Faculty: Faculty of Science and Technology
Instructor: Dr. Dunwei (Grant) Wen
Computer Science 674 is an elective course in the "Theory Stream" of the MScIS program. Central to the theory of computation are the concepts of automata, formal languages, grammar, algorithms, computability, decidability, and complexity. Why study theory when the current focus of Computer Science (and all the more so for Information Systems) is on technology and the pragmatic areas of knowledge concerned with the development and management of computer information systems? The reasons are manifold. Theory provides a simple, elegant view of the complex machine that we call a computer. Theory possesses a high degree of permanence and stability, in contrast with the ever-changing paradigms of the technology, development, and management of computer systems. Further, parts of the theory have direct bearing on practice, such as Automata on circuit design, compiler design, and search algorithms; Formal Languages and Grammars on compiler design; and Complexity on cryptography and optimization problems in manufacturing, business, and management. Last, but not least, research-oriented students will make good use of the theory studied in this course.

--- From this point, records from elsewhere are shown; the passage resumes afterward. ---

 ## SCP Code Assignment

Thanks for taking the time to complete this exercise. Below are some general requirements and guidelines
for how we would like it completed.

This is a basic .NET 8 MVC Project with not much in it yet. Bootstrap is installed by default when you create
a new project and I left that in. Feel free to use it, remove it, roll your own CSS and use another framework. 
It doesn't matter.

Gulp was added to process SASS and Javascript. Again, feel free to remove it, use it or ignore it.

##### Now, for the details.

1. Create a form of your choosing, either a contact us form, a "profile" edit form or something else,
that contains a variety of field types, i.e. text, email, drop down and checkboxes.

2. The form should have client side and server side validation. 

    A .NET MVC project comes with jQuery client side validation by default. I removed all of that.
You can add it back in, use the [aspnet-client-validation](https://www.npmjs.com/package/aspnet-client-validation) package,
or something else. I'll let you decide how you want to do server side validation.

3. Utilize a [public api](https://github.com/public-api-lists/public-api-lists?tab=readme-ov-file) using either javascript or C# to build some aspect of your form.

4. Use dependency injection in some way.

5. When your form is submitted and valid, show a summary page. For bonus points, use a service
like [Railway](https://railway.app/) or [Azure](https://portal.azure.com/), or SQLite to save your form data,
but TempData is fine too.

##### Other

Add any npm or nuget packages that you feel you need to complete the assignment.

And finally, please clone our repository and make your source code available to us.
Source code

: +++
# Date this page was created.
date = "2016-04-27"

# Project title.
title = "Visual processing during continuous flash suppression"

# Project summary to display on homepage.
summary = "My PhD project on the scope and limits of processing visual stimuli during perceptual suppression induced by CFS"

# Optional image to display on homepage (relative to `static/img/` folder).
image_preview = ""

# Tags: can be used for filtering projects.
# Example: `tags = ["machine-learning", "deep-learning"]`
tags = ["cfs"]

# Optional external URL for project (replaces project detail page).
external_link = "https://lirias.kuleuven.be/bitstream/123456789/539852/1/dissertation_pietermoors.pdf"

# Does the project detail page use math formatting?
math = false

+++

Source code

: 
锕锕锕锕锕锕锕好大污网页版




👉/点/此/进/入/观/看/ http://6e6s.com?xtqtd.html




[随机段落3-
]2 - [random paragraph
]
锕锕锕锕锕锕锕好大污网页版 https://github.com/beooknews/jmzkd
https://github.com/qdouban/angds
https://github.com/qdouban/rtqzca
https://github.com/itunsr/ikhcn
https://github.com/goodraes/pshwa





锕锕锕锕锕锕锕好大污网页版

The learning objectives of this course are to:
- introduce students to the mathematical foundations of computation including automata theory; the theory of formal languages and grammars; the notions of algorithm, decidability, complexity, and computability.
- enhance/develop students' ability to understand and conduct mathematical proofs for computation and algorithms.
After completing this course, students will be able to:
- analyse and design finite automata, pushdown automata, Turing machines, formal languages, and grammars.
- demonstrate their the understanding of key notions, such as algorithm, computability, decidability, and complexity through problem solving.
- prove the basic results of the Theory of Computation.
- state and explain the relevance of the Church-Turing thesis.
Unit 0: Formation of Preliminary Concepts
- Automata, computability, and complexity
- Mathematical tools
- Definitions, theorems, and proofs
- Types of proofs
Unit 1: Regular Languages
- Finite automata
- Regular expressions
- Nonregular languages
Unit 2: Context-Free Languages
- Context-free grammars
- Pushdown automata
- Non-context-free languages
Unit 3: The Church-Turing Thesis
- Turing machines
- Variants of Turing machines
- Definition of "algorithm"
Unit 4: Decidability
- Decidable languages
- The halting problem
Unit 5: Reducibility
- Undecidable problems in language theory
- A simple undecidable problem
- Mapping reducibility
Unit 6: Advanced Topics in Computability
- The recursion theorem
- Decidability of logical theories
- Turing reducibility
- A definition of "information"
Unit 7: Time Complexity
- Measuring complexity
- The class P
- The class NP
- NP-complete problems
In order to receive credit for COMP 674, you must achieve a cumulative course grade of "C+" (66 percent) or better, and must achieve an average grade of at least 60 percent on the assignments, and at least 60 percent on the final examination.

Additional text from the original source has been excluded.